Im Folgenden ein paar Tipps, wie bei einem Rohrbruch gehandelt werden sollte:

  1. Als erste Handlung sollte der Haupthahn abgestellt werden, wodurch ein Nachströmen weiteren Wassers vermieden wird.
  2. Da Strom in Verbindung mit Wasser schnell eine Bedrohung für das eigene Leben werden kann, gilt es auch diesen unverzüglich auszustellen. Um die eigene Sicherheit zu gewährleisten und einen Stromschlag zu vermeiden, sollte ein überschwemmter Raum nie betreten werden, wenn der Strom noch eingeschaltet ist!
  3. Je nach Wassermenge ist das Wasser schnell aufzuwischen. Sollte dies aufgrund eines zu hohen Wasserstandes nicht möglich sein, sollte die Feuerwehr alarmiert und um Hilfe gebeten werden. Die Feuerwehr besitzt entsprechende Ausrüstungsgegenstände und Gerätschaften, um das Wasser effektiv zu beseitigen.
  4. Der betroffene Hausrat sollte anschließend in trockene Bereiche gebracht werden, um diesen vor weiteren Schäden zu schützen.
  5. Eine Notreparatur sollte besonders dann vorgenommen werden, wenn ein Abschalten des Haupthahns unabdinglich ist.
  6. In jedem Fall sollten alle Schäden durch Foto- und Videodateien dokumentiert und bei der Versicherung eingereicht werden. Dies sollte zeitnah geschehen, um schnelle Hilfe zu erhalten und mögliche Kostenfragen zu klären.
  7. Sollten Nachbarn betroffen sein und beispielsweise Wasser in die unterliegende Wohnung eingetreten sein, gilt es sich mit dem Nachbarn unverzüglich abzusprechen und die Versicherungsfrage zu klären.

Welche Versicherung haftet für welchen Schäden?

Je nach Ursache und Art des Wasserschadens greift eine andere Versicherung. So greift die Hausrat- oder die Gebäudeversicherung, wenn Leitungswasser aus der eigenen Wohnung die Schadensursache war. Handelt es sich um Schäden durch Leitungswasser einer anderen Wohnung, tritt dafür die Haftpflichtversicherung des Verursachers ein. Starkregen, Wasser aus Rückstau in der Kanalisation, Hochwasser und Überschwemmung hingegen werden durch eine Elementarschadenversicherung abgedeckt.

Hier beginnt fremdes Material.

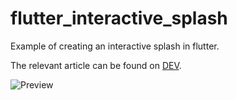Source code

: # flutter_interactive_splash

Example of creating an interactive splash in flutter.

The relevant article can be found on [DEV](https://dev.to/muiz6/create-an-interactive-splash-screen-in-flutter-1d40).

![Preview](https://res.cloudinary.com/practicaldev/image/fetch/s--sprAaWEi--/c_imagga_scale,f_auto,fl_progressive,h_420,q_auto,w_1000/https://dev-to-uploads.s3.amazonaws.com/uploads/articles/nipaoy8pwr5ase4qq7q9.jpg)
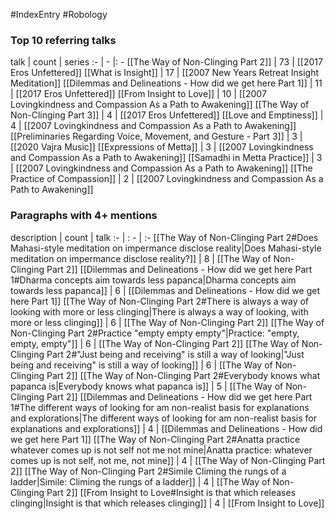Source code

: #IndexEntry #Robology

### Top 10 referring talks
talk | count | series
:- | - |: -
[[The Way of Non-Clinging Part 2]] | 73 | [[2017 Eros Unfettered]]
[[What is Insight]] | 17 | [[2007 New Years Retreat Insight Meditation]]
[[Dilemmas and Delineations - How did we get here Part 1]] | 11 | [[2017 Eros Unfettered]]
[[From Insight to Love]] | 10 | [[2007 Lovingkindness and Compassion As a Path to Awakening]]
[[The Way of Non-Clinging Part 3]] | 4 | [[2017 Eros Unfettered]]
[[Love and Emptiness]] | 4 | [[2007 Lovingkindness and Compassion As a Path to Awakening]]
[[Preliminaries Regarding Voice, Movement, and Gesture - Part 3]] | 3 | [[2020 Vajra Music]]
[[Expressions of Metta]] | 3 | [[2007 Lovingkindness and Compassion As a Path to Awakening]]
[[Samadhi in Metta Practice]] | 3 | [[2007 Lovingkindness and Compassion As a Path to Awakening]]
[[The Practice of Compassion]] | 2 | [[2007 Lovingkindness and Compassion As a Path to Awakening]]

### Paragraphs with 4+ mentions
description | count | talk
:- | : - | :-
[[The Way of Non-Clinging Part 2#Does Mahasi-style meditation on impermance disclose reality\|Does Mahasi-style meditation on impermance disclose reality?]] | 8 | [[The Way of Non-Clinging Part 2]]
[[Dilemmas and Delineations - How did we get here Part 1#Dharma concepts aim towards less papanca\|Dharma concepts aim towards less papanca]] | 6 | [[Dilemmas and Delineations - How did we get here Part 1]]
[[The Way of Non-Clinging Part 2#There is always a way of looking with more or less clinging\|There is always a way of looking, with more or less clinging]] | 6 | [[The Way of Non-Clinging Part 2]]
[[The Way of Non-Clinging Part 2#Practice "empty empty empty"\|Practice: "empty, empty, empty"]] | 6 | [[The Way of Non-Clinging Part 2]]
[[The Way of Non-Clinging Part 2#"Just being and receiving" is still a way of looking\|"Just being and receiving" is still a way of looking]] | 6 | [[The Way of Non-Clinging Part 2]]
[[The Way of Non-Clinging Part 2#Everybody knows what papanca is\|Everybody knows what papanca is]] | 5 | [[The Way of Non-Clinging Part 2]]
[[Dilemmas and Delineations - How did we get here Part 1#The different ways of looking for am non-realist basis for explanations and explorations\|The different ways of looking for am non-realist basis for explanations and explorations]] | 4 | [[Dilemmas and Delineations - How did we get here Part 1]]
[[The Way of Non-Clinging Part 2#Anatta practice whatever comes up is not self not me not mine\|Anatta practice: whatever comes up is not self, not me, not mine]] | 4 | [[The Way of Non-Clinging Part 2]]
[[The Way of Non-Clinging Part 2#Simile Climing the rungs of a ladder\|Simile: Climing the rungs of a ladder]] | 4 | [[The Way of Non-Clinging Part 2]]
[[From Insight to Love#Insight is that which releases clinging\|Insight is that which releases clinging]] | 4 | [[From Insight to Love]]

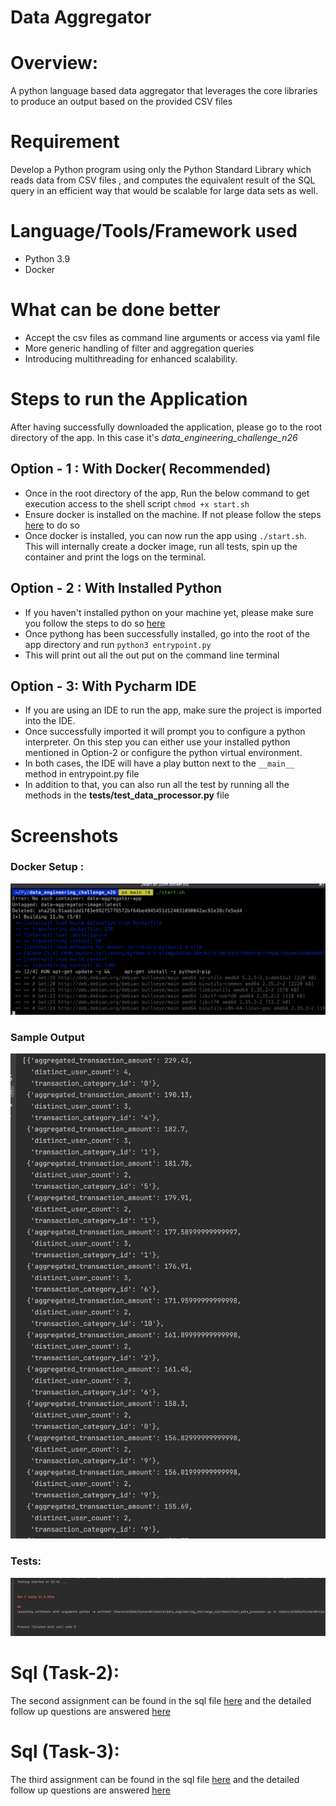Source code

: # Data Aggregator

# Overview:
A python language  based data aggregator that leverages the core libraries to produce an output based on the provided CSV files


# Requirement
Develop a Python program using only the Python Standard Library which reads data from CSV files , and computes the equivalent result of the SQL query in an efficient way that would be scalable for large data sets as well.

# Language/Tools/Framework used
* Python 3.9
* Docker

# What can be done better
* Accept the csv files as command line arguments or access via yaml file
* More generic handling of filter and aggregation queries
* Introducing multithreading for enhanced scalability.

# Steps to run the Application
After having successfully downloaded the application, please go to the root directory of the app. In this case it's _data_engineering_challenge_n26_
## Option - 1 : With Docker( Recommended)
* Once in the root directory of the app, Run the below command to get execution access to the shell script 
`chmod +x start.sh`
* Ensure docker is installed on the machine. If not please follow the steps [here](https://docs.docker.com/desktop/install/mac-install/) to do so
* Once docker is installed, you can now run the app using `./start.sh`. This will internally create a docker image, run all tests, spin up the container and print the logs on the terminal.

## Option - 2 : With Installed Python
* If you haven't installed python on your machine yet, please make sure you follow the steps to do so [here](https://docs.python.org/3.9/using/mac.html)
* Once pythong has been successfully installed, go into the root of the app directory and run `python3 entrypoint.py`
* This will print out all the out put on the command line terminal

## Option - 3: With  Pycharm IDE
* If you are using an IDE to run the app, make sure the project is imported into the IDE.
* Once successfully imported it will prompt you to configure a python interpreter. On this step you can either use your installed python mentioned in Option-2 or configure the python virtual environment.
* In both cases, the IDE will have a play button next to the `__main__` method in entrypoint.py file
* In addition to that, you can also run all the test by running all the methods in the **tests/test_data_processor.py** file

# Screenshots
### Docker Setup : 
![img.png](images/docker_install.png)
### Sample Output
![img.png](images/sample_ouput.png)
### Tests:
![img.png](images/tests.png)


# Sql (Task-2):
The second assignment can be found in the sql file [here](sql_tasks/task_2_feature_table_computation.sql) and the detailed follow up questions are answered [here](sql_tasks/task_2_feature_table_computation.md)

# Sql (Task-3):
The third assignment can be found in the sql file [here](sql_tasks/task_3_dimension_deduplication.sql) and the detailed follow up questions are answered [here](sql_tasks/task_3_dimension_deduplication.md)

Fazit: Wasserschäden können aufgrund vielfältiger Ursachen in allen Wohnungen und Gebäuden auftreten, unabhängig vom Standort und der auftretenden Witterungsverhältnisse. Entstehende Schäden durch Überschwemmung, Rohrbruch und Co. Können dabei sehr hohe Kosten verursachen, weshalb eine entsprechende und umfassende Absicherung für alle Haushalte und Personen zu empfehlen ist.